Instructions for the task
The result must match the data exactly, line for line.

^^^^^^^^

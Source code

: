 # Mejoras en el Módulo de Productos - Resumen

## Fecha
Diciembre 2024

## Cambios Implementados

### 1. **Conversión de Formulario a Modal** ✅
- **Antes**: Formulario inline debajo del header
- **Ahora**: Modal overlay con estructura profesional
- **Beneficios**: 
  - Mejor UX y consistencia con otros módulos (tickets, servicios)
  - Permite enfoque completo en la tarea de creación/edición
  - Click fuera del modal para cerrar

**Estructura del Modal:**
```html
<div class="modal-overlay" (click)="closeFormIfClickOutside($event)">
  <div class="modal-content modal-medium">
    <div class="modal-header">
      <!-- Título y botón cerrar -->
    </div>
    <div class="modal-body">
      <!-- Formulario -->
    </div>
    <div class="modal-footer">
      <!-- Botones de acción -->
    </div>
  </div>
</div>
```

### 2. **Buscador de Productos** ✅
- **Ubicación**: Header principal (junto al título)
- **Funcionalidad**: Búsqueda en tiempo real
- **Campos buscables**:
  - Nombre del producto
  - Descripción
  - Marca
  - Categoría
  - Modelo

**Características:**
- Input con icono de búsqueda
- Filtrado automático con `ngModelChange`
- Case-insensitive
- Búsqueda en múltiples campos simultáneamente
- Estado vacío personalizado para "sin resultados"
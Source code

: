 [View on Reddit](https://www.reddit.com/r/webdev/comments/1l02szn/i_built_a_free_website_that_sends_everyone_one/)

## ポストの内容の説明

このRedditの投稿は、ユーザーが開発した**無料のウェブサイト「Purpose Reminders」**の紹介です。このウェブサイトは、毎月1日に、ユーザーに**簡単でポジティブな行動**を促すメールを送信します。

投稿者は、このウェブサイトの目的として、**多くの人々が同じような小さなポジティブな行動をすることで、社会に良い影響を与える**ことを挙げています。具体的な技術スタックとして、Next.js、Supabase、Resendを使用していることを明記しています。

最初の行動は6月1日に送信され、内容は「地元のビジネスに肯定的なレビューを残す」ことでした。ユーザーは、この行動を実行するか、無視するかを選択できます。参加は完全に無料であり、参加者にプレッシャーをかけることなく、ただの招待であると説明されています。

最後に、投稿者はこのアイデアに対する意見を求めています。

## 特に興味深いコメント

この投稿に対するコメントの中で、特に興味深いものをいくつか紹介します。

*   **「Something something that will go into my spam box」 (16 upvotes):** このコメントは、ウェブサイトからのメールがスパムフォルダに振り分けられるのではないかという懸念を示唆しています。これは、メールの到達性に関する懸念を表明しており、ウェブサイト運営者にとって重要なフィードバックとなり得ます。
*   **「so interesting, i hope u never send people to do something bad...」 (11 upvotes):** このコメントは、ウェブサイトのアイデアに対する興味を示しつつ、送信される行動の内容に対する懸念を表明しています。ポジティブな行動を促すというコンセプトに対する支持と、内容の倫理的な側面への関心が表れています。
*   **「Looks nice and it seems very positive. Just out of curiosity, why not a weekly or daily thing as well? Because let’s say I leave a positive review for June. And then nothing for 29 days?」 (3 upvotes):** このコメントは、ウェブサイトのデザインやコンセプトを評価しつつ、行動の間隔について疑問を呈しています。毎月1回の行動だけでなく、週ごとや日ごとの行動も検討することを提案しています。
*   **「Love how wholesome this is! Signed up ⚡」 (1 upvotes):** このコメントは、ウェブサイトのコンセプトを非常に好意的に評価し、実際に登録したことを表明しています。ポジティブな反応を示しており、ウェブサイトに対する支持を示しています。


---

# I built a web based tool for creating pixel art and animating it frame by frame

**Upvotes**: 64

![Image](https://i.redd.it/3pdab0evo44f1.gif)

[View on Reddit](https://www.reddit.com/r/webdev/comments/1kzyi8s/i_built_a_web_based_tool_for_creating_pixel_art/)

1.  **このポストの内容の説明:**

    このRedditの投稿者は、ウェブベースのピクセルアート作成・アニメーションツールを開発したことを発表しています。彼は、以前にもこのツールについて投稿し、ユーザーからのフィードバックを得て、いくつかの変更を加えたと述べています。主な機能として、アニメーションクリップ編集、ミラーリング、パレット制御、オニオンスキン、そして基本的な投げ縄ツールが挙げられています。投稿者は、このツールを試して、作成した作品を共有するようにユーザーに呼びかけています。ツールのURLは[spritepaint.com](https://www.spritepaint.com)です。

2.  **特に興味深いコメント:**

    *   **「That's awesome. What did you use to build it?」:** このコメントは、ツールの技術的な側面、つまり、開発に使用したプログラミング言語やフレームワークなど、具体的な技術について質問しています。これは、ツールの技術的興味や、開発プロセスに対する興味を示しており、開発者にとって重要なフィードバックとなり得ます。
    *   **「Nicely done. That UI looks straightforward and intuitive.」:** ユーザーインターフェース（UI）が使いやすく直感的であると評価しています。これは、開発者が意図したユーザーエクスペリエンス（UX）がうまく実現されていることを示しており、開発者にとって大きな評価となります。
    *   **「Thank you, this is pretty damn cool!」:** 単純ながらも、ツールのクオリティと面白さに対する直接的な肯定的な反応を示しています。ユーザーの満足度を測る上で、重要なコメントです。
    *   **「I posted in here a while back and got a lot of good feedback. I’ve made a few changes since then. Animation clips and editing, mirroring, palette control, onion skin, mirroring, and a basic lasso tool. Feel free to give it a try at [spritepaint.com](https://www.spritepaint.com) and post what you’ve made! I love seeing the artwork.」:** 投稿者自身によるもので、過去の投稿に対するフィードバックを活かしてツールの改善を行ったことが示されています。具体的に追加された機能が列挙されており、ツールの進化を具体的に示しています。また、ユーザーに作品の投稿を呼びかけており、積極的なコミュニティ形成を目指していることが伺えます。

^^^^^^^^

Final answer
Source code

: # Mejoras en el Módulo de Productos - Resumen

## Fecha
Diciembre 2024

## Cambios Implementados

### 1. **Conversión de Formulario a Modal** ✅
- **Antes**: Formulario inline debajo del header
- **Ahora**: Modal overlay con estructura profesional
- **Beneficios**: 
  - Mejor UX y consistencia con otros módulos (tickets, servicios)
  - Permite enfoque completo en la tarea de creación/edición
  - Click fuera del modal para cerrar

**Estructura del Modal:**
```html
<div class="modal-overlay" (click)="closeFormIfClickOutside($event)">
  <div class="modal-content modal-medium">
    <div class="modal-header">
      <!-- Título y botón cerrar -->
    </div>
    <div class="modal-body">
      <!-- Formulario -->
    </div>
    <div class="modal-footer">
      <!-- Botones de acción -->
    </div>
  </div>
</div>
```

### 2. **Buscador de Productos** ✅
- **Ubicación**: Header principal (junto al título)
- **Funcionalidad**: Búsqueda en tiempo real
- **Campos buscables**:
  - Nombre del producto
  - Descripción
  - Marca
  - Categoría
  - Modelo

**Características:**
- Input con icono de búsqueda
- Filtrado automático con `ngModelChange`
- Case-insensitive
- Búsqueda en múltiples campos simultáneamente
- Estado vacío personalizado para "sin resultados"
Source code

: [View on Reddit](https://www.reddit.com/r/webdev/comments/1l02szn/i_built_a_free_website_that_sends_everyone_one/)

## ポストの内容の説明

このRedditの投稿は、ユーザーが開発した**無料のウェブサイト「Purpose Reminders」**の紹介です。このウェブサイトは、毎月1日に、ユーザーに**簡単でポジティブな行動**を促すメールを送信します。

投稿者は、このウェブサイトの目的として、**多くの人々が同じような小さなポジティブな行動をすることで、社会に良い影響を与える**ことを挙げています。具体的な技術スタックとして、Next.js、Supabase、Resendを使用していることを明記しています。

最初の行動は6月1日に送信され、内容は「地元のビジネスに肯定的なレビューを残す」ことでした。ユーザーは、この行動を実行するか、無視するかを選択できます。参加は完全に無料であり、参加者にプレッシャーをかけることなく、ただの招待であると説明されています。

最後に、投稿者はこのアイデアに対する意見を求めています。

## 特に興味深いコメント

この投稿に対するコメントの中で、特に興味深いものをいくつか紹介します。

*   **「Something something that will go into my spam box」 (16 upvotes):** このコメントは、ウェブサイトからのメールがスパムフォルダに振り分けられるのではないかという懸念を示唆しています。これは、メールの到達性に関する懸念を表明しており、ウェブサイト運営者にとって重要なフィードバックとなり得ます。
*   **「so interesting, i hope u never send people to do something bad...」 (11 upvotes):** このコメントは、ウェブサイトのアイデアに対する興味を示しつつ、送信される行動の内容に対する懸念を表明しています。ポジティブな行動を促すというコンセプトに対する支持と、内容の倫理的な側面への関心が表れています。
*   **「Looks nice and it seems very positive. Just out of curiosity, why not a weekly or daily thing as well? Because let’s say I leave a positive review for June. And then nothing for 29 days?」 (3 upvotes):** このコメントは、ウェブサイトのデザインやコンセプトを評価しつつ、行動の間隔について疑問を呈しています。毎月1回の行動だけでなく、週ごとや日ごとの行動も検討することを提案しています。
*   **「Love how wholesome this is! Signed up ⚡」 (1 upvotes):** このコメントは、ウェブサイトのコンセプトを非常に好意的に評価し、実際に登録したことを表明しています。ポジティブな反応を示しており、ウェブサイトに対する支持を示しています。


---

# I built a web based tool for creating pixel art and animating it frame by frame

**Upvotes**: 64

![Image](https://i.redd.it/3pdab0evo44f1.gif)

[View on Reddit](https://www.reddit.com/r/webdev/comments/1kzyi8s/i_built_a_web_based_tool_for_creating_pixel_art/)

1.  **このポストの内容の説明:**

    このRedditの投稿者は、ウェブベースのピクセルアート作成・アニメーションツールを開発したことを発表しています。彼は、以前にもこのツールについて投稿し、ユーザーからのフィードバックを得て、いくつかの変更を加えたと述べています。主な機能として、アニメーションクリップ編集、ミラーリング、パレット制御、オニオンスキン、そして基本的な投げ縄ツールが挙げられています。投稿者は、このツールを試して、作成した作品を共有するようにユーザーに呼びかけています。ツールのURLは[spritepaint.com](https://www.spritepaint.com)です。

2.  **特に興味深いコメント:**

    *   **「That's awesome. What did you use to build it?」:** このコメントは、ツールの技術的な側面、つまり、開発に使用したプログラミング言語やフレームワークなど、具体的な技術について質問しています。これは、ツールの技術的興味や、開発プロセスに対する興味を示しており、開発者にとって重要なフィードバックとなり得ます。
    *   **「Nicely done. That UI looks straightforward and intuitive.」:** ユーザーインターフェース（UI）が使いやすく直感的であると評価しています。これは、開発者が意図したユーザーエクスペリエンス（UX）がうまく実現されていることを示しており、開発者にとって大きな評価となります。
    *   **「Thank you, this is pretty damn cool!」:** 単純ながらも、ツールのクオリティと面白さに対する直接的な肯定的な反応を示しています。ユーザーの満足度を測る上で、重要なコメントです。
    *   **「I posted in here a while back and got a lot of good feedback. I’ve made a few changes since then. Animation clips and editing, mirroring, palette control, onion skin, mirroring, and a basic lasso tool. Feel free to give it a try at [spritepaint.com](https://www.spritepaint.com) and post what you’ve made! I love seeing the artwork.」:** 投稿者自身によるもので、過去の投稿に対するフィードバックを活かしてツールの改善を行ったことが示されています。具体的に追加された機能が列挙されており、ツールの進化を具体的に示しています。また、ユーザーに作品の投稿を呼びかけており、積極的なコミュニティ形成を目指していることが伺えます。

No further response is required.